Right on the heels of this thought, I was listening to Fourth Wing on my commute home, and Jack Barlow died horribly. Fourth Wing excels at making villains you hate, but up until this point, most of them hadn't had that payoff. I was so glad when Jack died. When Violet called down lightning and struck him to the ground in an avalanche of boulders so that he could be crushed to death in case he hadn't been electrocuted or burned to death already.

I wondered for a minute if I should be bothered by this. By the lack of ambiguity in the morality of all the characters, of the world itself.
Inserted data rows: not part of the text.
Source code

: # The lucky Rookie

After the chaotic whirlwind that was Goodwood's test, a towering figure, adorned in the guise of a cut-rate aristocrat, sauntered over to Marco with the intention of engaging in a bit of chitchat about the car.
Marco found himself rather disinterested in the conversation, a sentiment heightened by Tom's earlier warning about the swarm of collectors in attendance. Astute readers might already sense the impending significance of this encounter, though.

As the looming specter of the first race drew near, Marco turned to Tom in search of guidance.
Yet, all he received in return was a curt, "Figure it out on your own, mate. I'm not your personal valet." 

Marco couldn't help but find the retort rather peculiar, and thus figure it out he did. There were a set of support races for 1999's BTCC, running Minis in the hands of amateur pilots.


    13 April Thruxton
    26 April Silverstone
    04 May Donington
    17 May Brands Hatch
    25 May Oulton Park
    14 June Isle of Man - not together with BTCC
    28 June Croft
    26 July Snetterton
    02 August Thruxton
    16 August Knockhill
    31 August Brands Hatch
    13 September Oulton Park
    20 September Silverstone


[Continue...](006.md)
Then I decided, not even a little.

This, I've decided, is not a flaw in the books. This is a feature. This is part of the fantasy--not fantasy as in the genre, but fantasy as in a dream. The fantasy of this world is that the bad guys are easy to identify. The fantasy is the mustache-twirling villain telling you their plans while you watch the clock tick down to absolute destruction, knowing that the hero will win in the end. Because in the real world, bad people do good things. Good people do bad things. In the real world, there are no perfect heroes and very few diabolical villains. The real life analogs of Vesper aren't nice enough to drug you, push you into a lake, and then posture with a garotte to strangle your protector so that you can know exactly who you're dealing with and fall out of love with them in a heartbeat before disintegrating them in another. And in the real world, you can't disintegrate them or call down lightning to collapse a mountain under them. You're usually just stuck knowing they're out there and will probably hurt you or someone else later on.

Suffice to say, it's comforting sometimes to escape to a world where the bad guys and good guys are very clear.